The weakness of attaching approvals to purchasing like most of us do, is that freemium products can slip under the radar until it's too late. A weakness of attaching approvals to projects is that typically, nobody really wants their thing to be a project, because that means it gets put at the end of the list under three VPs' high-priority projects, so they try to make it a "request" or "issue" instead of a "project".
fuzzusmaximus@reddit
Our finance department is good about shutting down any vaguely tech purchase if it doesn't have a purchase request signed off by us.
bukkithedd@reddit
We flat out refuse to support software we didn't have anything to do with the procurement of. IT also refuse to bear the cost of installation, licensing, upkeep and maintenance of it. It also will NOT be installed on our servers, full stop.

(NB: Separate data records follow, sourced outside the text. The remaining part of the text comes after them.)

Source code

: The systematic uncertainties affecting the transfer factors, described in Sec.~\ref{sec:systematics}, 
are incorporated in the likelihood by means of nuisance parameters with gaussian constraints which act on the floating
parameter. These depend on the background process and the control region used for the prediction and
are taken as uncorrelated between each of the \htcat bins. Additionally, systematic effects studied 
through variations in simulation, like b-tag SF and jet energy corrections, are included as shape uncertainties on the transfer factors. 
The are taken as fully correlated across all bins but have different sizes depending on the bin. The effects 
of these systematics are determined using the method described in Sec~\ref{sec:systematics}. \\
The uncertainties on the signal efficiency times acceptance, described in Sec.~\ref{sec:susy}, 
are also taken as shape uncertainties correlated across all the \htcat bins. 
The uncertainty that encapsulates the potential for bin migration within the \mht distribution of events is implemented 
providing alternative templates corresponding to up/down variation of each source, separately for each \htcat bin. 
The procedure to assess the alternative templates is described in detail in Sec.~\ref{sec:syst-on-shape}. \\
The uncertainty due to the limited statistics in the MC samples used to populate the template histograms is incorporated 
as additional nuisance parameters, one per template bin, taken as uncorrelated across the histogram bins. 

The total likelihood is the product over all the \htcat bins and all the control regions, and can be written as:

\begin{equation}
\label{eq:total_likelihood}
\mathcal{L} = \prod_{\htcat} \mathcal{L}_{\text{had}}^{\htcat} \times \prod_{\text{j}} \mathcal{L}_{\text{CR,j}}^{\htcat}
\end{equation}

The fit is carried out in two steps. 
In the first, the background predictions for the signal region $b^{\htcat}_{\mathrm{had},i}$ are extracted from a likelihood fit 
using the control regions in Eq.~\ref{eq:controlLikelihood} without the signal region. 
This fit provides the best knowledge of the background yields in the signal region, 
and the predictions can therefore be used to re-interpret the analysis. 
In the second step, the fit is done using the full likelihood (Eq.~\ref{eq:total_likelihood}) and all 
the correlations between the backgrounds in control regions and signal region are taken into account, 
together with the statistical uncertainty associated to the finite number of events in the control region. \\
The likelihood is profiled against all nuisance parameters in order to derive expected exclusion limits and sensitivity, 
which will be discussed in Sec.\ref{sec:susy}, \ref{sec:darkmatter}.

The department that orders it can handle the fallout.
smalj1990@reddit
Go buy a tool called Nudge it’ll expose all shadow IT across your environment. Build out a vendor/software management capability and make it known across your business than any sort of procurement or sign up to any 3rd party software needs IT to be involved in the conversation
darthfiber@reddit
Things like surveys are a bit more difficult but all machine level access is restricted and regular users are also restricted from downloading executable files so that takes care of that. Zero trust keeps a good job of keeping shadow IT in check with other IT teams.